--- START ---

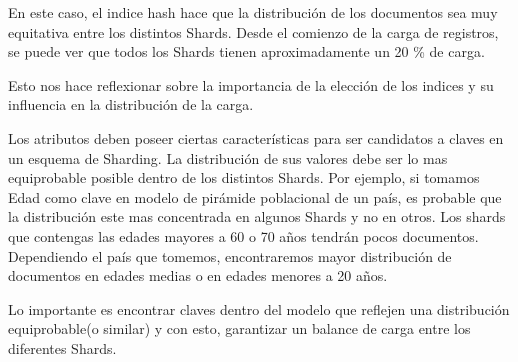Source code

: En este caso, el indice hash hace que la distribución de los documentos sea muy equitativa entre los distintos Shards. Desde el comienzo de la carga de registros, se puede ver que todos los Shards tienen aproximadamente un 20 \% de carga.

Esto nos hace reflexionar sobre la importancia de la elección de los indices y su influencia en la distribución de la carga.

Los atributos deben poseer ciertas características para ser candidatos a claves en un esquema de Sharding. La distribución de sus valores debe ser lo mas equiprobable posible dentro de los distintos Shards. Por ejemplo, si tomamos Edad como clave en modelo de pirámide poblacional de un país, es probable que la distribución este mas concentrada en algunos Shards y no en otros. Los shards que contengas las edades mayores a 60 o 70 años tendrán pocos documentos. Dependiendo el país que tomemos, encontraremos mayor distribución de documentos en edades medias o en edades menores a 20 años.

Lo importante es encontrar claves dentro del modelo que reflejen una distribución equiprobable(o similar) y con esto, garantizar un balance de carga entre los diferentes Shards.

--- END ---

> _Goal of the exercise_
Give every line of the records above again, exactly, and omit the pictures.

> _Task response_
Source code

: En este caso, el indice hash hace que la distribución de los documentos sea muy equitativa entre los distintos Shards. Desde el comienzo de la carga de registros, se puede ver que todos los Shards tienen aproximadamente un 20 \% de carga.

Esto nos hace reflexionar sobre la importancia de la elección de los indices y su influencia en la distribución de la carga.

Los atributos deben poseer ciertas características para ser candidatos a claves en un esquema de Sharding. La distribución de sus valores debe ser lo mas equiprobable posible dentro de los distintos Shards. Por ejemplo, si tomamos Edad como clave en modelo de pirámide poblacional de un país, es probable que la distribución este mas concentrada en algunos Shards y no en otros. Los shards que contengas las edades mayores a 60 o 70 años tendrán pocos documentos. Dependiendo el país que tomemos, encontraremos mayor distribución de documentos en edades medias o en edades menores a 20 años.

Lo importante es encontrar claves dentro del modelo que reflejen una distribución equiprobable(o similar) y con esto, garantizar un balance de carga entre los diferentes Shards.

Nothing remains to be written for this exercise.